===== GIVEN RECORDS

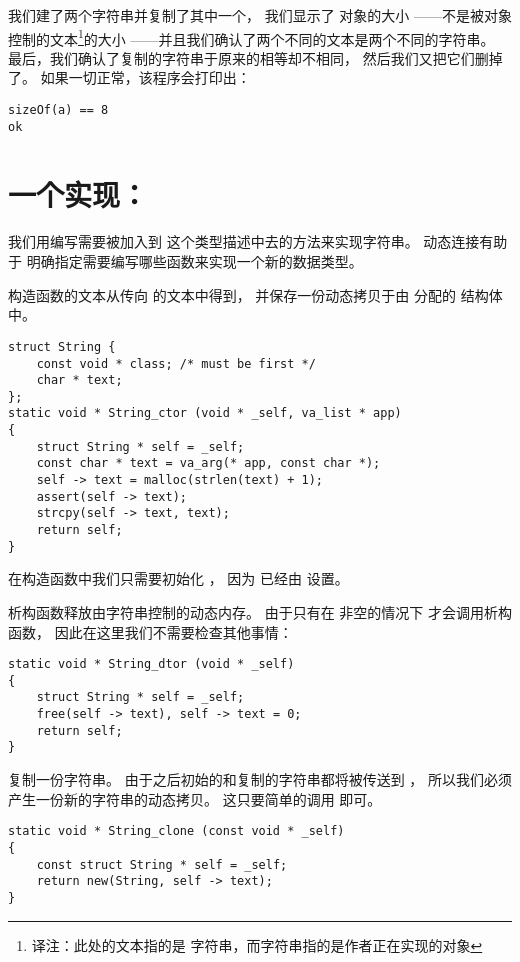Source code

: 我们建了两个字符串并复制了其中一个，
我们显示了  对象的大小
——不是被对象控制的文本\footnote{
    译注：此处的文本指的是  字符串，而字符串指的是作者正在实现的对象
}的大小
——并且我们确认了两个不同的文本是两个不同的字符串。
最后，我们确认了复制的字符串于原来的相等却不相同，
然后我们又把它们删掉了。
如果一切正常，该程序会打印出：

\begin{lstlisting}
sizeOf(a) == 8
ok
\end{lstlisting}

\section{一个实现：}
\label{sec:string}

我们用编写需要被加入到  这个类型描述中去的方法来实现字符串。
动态连接有助于 明确指定需要编写哪些函数来实现一个新的数据类型。

构造函数的文本从传向  的文本中得到，
并保存一份动态拷贝于由  分配的  结构体中。

\begin{lstlisting}
struct String {
    const void * class; /* must be first */
    char * text;
};
static void * String_ctor (void * _self, va_list * app)
{   
    struct String * self = _self;
    const char * text = va_arg(* app, const char *);
    self -> text = malloc(strlen(text) + 1);
    assert(self -> text);
    strcpy(self -> text, text);
    return self;
}
\end{lstlisting}

在构造函数中我们只需要初始化 ，
因为  已经由  设置。

析构函数释放由字符串控制的动态内存。
由于只有在  非空的情况下  才会调用析构函数，
因此在这里我们不需要检查其他事情：
\begin{lstlisting}
static void * String_dtor (void * _self)
{   
    struct String * self = _self;
    free(self -> text), self -> text = 0;
    return self;
}
\end{lstlisting}

 复制一份字符串。
由于之后初始的和复制的字符串都将被传送到 ，
所以我们必须产生一份新的字符串的动态拷贝。
这只要简单的调用  即可。
\begin{lstlisting}
static void * String_clone (const void * _self)
{   
    const struct String * self = _self;
    return new(String, self -> text);
}
\end{lstlisting}

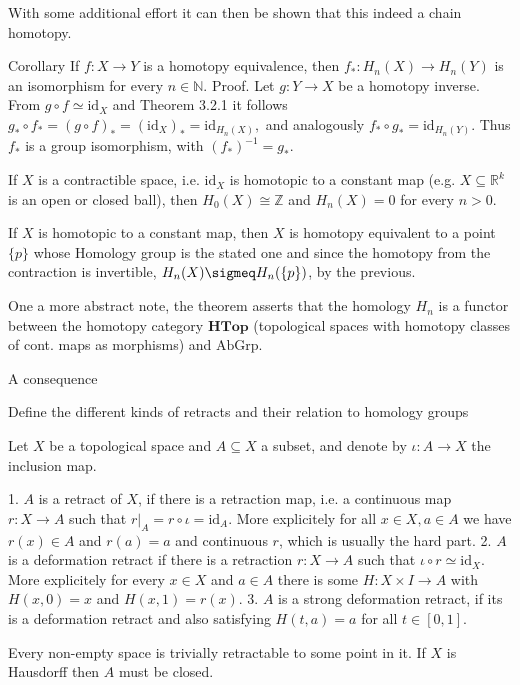 With some additional effort it can then be shown that this indeed a chain homotopy.

Corollary
If \(f: X \to Y\) is a homotopy equivalence, then \(f_*: H_n(X) \to H_n(Y)\) is an isomorphism for every \(n \in \mathbb{N}\).
Proof. Let \(g: Y \to X\) be a homotopy inverse. From \(g \circ f \simeq \text{id}_X\) and Theorem 3.2.1 it follows
\(g_* \circ f_* = (g \circ f)_* = (\text{id}_X)_* = \text{id}_{H_n(X)},\)
and analogously \(f_* \circ g_* = \text{id}_{H_n(Y)}\). Thus \(f_*\) is a group isomorphism, with \((f_*)^{-1} = g_*\).

If \(X\) is a contractible space, i.e. \(\text{id}_X\) is homotopic to a constant map (e.g. \(X \subseteq \mathbb{R}^k\) is an open or closed ball), then \(H_0(X) \cong \mathbb{Z}\) and \(H_n(X) = 0\) for every \(n > 0\).

If \(X\) is homotopic to a constant map, then \(X\) is homotopy equivalent to a point \(\{p\}\) whose Homology group is the stated one and since the homotopy
from the contraction is invertible, \( H_n(X) \sigmeq H_n(\{p\})\), by the previous.

One a more abstract note, the theorem asserts that the homology \( H_n \) is a functor between the homotopy category \( \textbf{HTop} \) 
(topological spaces with homotopy classes of cont. maps as morphisms) and \( \text{AbGrp} \).

A consequence

Define the different kinds of retracts and their relation to homology groups

Let \(X\) be a topological space and \(A \subseteq X\) a subset, and denote by \(\iota : A \to X\) the inclusion map. 

1. \(A\) is a retract of \(X\), if there is a retraction map, i.e. a continuous map \(r: X \to A\) such that \(r|_A = r \circ \iota = \text{id}_A\).
More explicitely for all \( x \in X, a \in A\) we have \( r(x) \in A \) and \( r(a) = a \) and continuous \( r \), which is usually the hard part.
2. \(A\) is a deformation retract if there is a retraction \(r: X \to A\) such that \(\iota \circ r \simeq \text{id}_X\).
More explicitely for every \( x \in X \) and \( a \in A \) there is some \( H : X \times I \to A \) with \( H(x, 0) = x \) and \( H(x, 1) = r(x) \).
3. \(A\) is a strong deformation retract, if its is a deformation retract and also satisfying \( H(t, a) = a \) for all \( t \in [0, 1] \).

Every non-empty space is trivially retractable to some point in it.
If \( X \) is Hausdorff then \( A \) must be closed.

==========

> _REQUIRED ACTION_: Transcribe the records above exactly, beginning at the line that contains "(topological spaces with" and ending with the line that contains "More explicitely for all", both included, and nothing else.

> _RESULT_:
(topological spaces with homotopy classes of cont. maps as morphisms) and \( \text{AbGrp} \).

A consequence

Define the different kinds of retracts and their relation to homology groups

Let \(X\) be a topological space and \(A \subseteq X\) a subset, and denote by \(\iota : A \to X\) the inclusion map. 

1. \(A\) is a retract of \(X\), if there is a retraction map, i.e. a continuous map \(r: X \to A\) such that \(r|_A = r \circ \iota = \text{id}_A\).
More explicitely for all \( x \in X, a \in A\) we have \( r(x) \in A \) and \( r(a) = a \) and continuous \( r \), which is usually the hard part.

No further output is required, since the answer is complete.